▸ **SOURCE DATA**
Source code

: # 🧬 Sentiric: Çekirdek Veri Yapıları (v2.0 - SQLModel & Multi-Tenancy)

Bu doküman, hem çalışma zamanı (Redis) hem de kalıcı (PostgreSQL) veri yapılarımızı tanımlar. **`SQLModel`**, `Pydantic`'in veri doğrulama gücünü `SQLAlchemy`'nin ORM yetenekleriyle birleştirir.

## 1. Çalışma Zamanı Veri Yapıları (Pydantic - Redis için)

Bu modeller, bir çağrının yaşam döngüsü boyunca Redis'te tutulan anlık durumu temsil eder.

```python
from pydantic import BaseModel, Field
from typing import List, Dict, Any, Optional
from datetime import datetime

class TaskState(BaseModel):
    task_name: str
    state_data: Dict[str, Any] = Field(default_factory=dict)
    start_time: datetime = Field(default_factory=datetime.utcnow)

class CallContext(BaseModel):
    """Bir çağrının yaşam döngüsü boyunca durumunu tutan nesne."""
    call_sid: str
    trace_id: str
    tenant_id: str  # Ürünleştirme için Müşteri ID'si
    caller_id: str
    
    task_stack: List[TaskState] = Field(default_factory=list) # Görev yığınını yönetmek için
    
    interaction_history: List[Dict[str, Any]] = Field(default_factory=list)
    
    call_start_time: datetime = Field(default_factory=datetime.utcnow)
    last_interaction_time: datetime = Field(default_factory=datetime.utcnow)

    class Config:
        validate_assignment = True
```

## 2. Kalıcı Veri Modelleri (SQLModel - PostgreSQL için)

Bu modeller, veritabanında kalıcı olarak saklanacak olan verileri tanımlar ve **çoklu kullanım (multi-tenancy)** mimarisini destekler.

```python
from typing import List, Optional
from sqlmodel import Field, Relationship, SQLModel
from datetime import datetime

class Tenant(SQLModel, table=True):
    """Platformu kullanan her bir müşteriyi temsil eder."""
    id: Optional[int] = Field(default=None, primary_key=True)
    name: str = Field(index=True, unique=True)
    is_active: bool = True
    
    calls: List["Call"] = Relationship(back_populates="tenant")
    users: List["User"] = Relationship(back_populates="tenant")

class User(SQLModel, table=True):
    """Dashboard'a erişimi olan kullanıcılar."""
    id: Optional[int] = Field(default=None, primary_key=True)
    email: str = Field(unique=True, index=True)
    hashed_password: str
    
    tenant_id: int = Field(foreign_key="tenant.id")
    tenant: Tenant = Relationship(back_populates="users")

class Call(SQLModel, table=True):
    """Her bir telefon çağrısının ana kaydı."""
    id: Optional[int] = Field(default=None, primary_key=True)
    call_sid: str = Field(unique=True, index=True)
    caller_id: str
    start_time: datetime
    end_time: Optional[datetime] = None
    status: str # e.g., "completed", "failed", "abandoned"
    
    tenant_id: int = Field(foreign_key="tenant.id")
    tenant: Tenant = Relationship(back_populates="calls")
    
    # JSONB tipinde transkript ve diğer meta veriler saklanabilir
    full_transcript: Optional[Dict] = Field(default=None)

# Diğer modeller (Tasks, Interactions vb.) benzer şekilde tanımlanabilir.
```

▸ **PROBLEM TO WORK ON**
Every entry must appear again in the answer, exactly as written.

▸ **ANSWER FOR THE TASK**
Source code

: # 🧬 Sentiric: Çekirdek Veri Yapıları (v2.0 - SQLModel & Multi-Tenancy)

Bu doküman, hem çalışma zamanı (Redis) hem de kalıcı (PostgreSQL) veri yapılarımızı tanımlar. **`SQLModel`**, `Pydantic`'in veri doğrulama gücünü `SQLAlchemy`'nin ORM yetenekleriyle birleştirir.

## 1. Çalışma Zamanı Veri Yapıları (Pydantic - Redis için)

Bu modeller, bir çağrının yaşam döngüsü boyunca Redis'te tutulan anlık durumu temsil eder.

```python
from pydantic import BaseModel, Field
from typing import List, Dict, Any, Optional
from datetime import datetime

class TaskState(BaseModel):
    task_name: str
    state_data: Dict[str, Any] = Field(default_factory=dict)
    start_time: datetime = Field(default_factory=datetime.utcnow)

class CallContext(BaseModel):
    """Bir çağrının yaşam döngüsü boyunca durumunu tutan nesne."""
    call_sid: str
    trace_id: str
    tenant_id: str  # Ürünleştirme için Müşteri ID'si
    caller_id: str
    
    task_stack: List[TaskState] = Field(default_factory=list) # Görev yığınını yönetmek için
    
    interaction_history: List[Dict[str, Any]] = Field(default_factory=list)
    
    call_start_time: datetime = Field(default_factory=datetime.utcnow)
    last_interaction_time: datetime = Field(default_factory=datetime.utcnow)

    class Config:
        validate_assignment = True
```

## 2. Kalıcı Veri Modelleri (SQLModel - PostgreSQL için)

Bu modeller, veritabanında kalıcı olarak saklanacak olan verileri tanımlar ve **çoklu kullanım (multi-tenancy)** mimarisini destekler.

```python
from typing import List, Optional
from sqlmodel import Field, Relationship, SQLModel
from datetime import datetime

class Tenant(SQLModel, table=True):
    """Platformu kullanan her bir müşteriyi temsil eder."""
    id: Optional[int] = Field(default=None, primary_key=True)
    name: str = Field(index=True, unique=True)
    is_active: bool = True
    
    calls: List["Call"] = Relationship(back_populates="tenant")
    users: List["User"] = Relationship(back_populates="tenant")

class User(SQLModel, table=True):
    """Dashboard'a erişimi olan kullanıcılar."""
    id: Optional[int] = Field(default=None, primary_key=True)
    email: str = Field(unique=True, index=True)
    hashed_password: str
    
    tenant_id: int = Field(foreign_key="tenant.id")
    tenant: Tenant = Relationship(back_populates="users")

class Call(SQLModel, table=True):
    """Her bir telefon çağrısının ana kaydı."""
    id: Optional[int] = Field(default=None, primary_key=True)
    call_sid: str = Field(unique=True, index=True)
    caller_id: str
    start_time: datetime
    end_time: Optional[datetime] = None
    status: str # e.g., "completed", "failed", "abandoned"
    
    tenant_id: int = Field(foreign_key="tenant.id")
    tenant: Tenant = Relationship(back_populates="calls")
    
    # JSONB tipinde transkript ve diğer meta veriler saklanabilir
    full_transcript: Optional[Dict] = Field(default=None)

# Diğer modeller (Tasks, Interactions vb.) benzer şekilde tanımlanabilir.
```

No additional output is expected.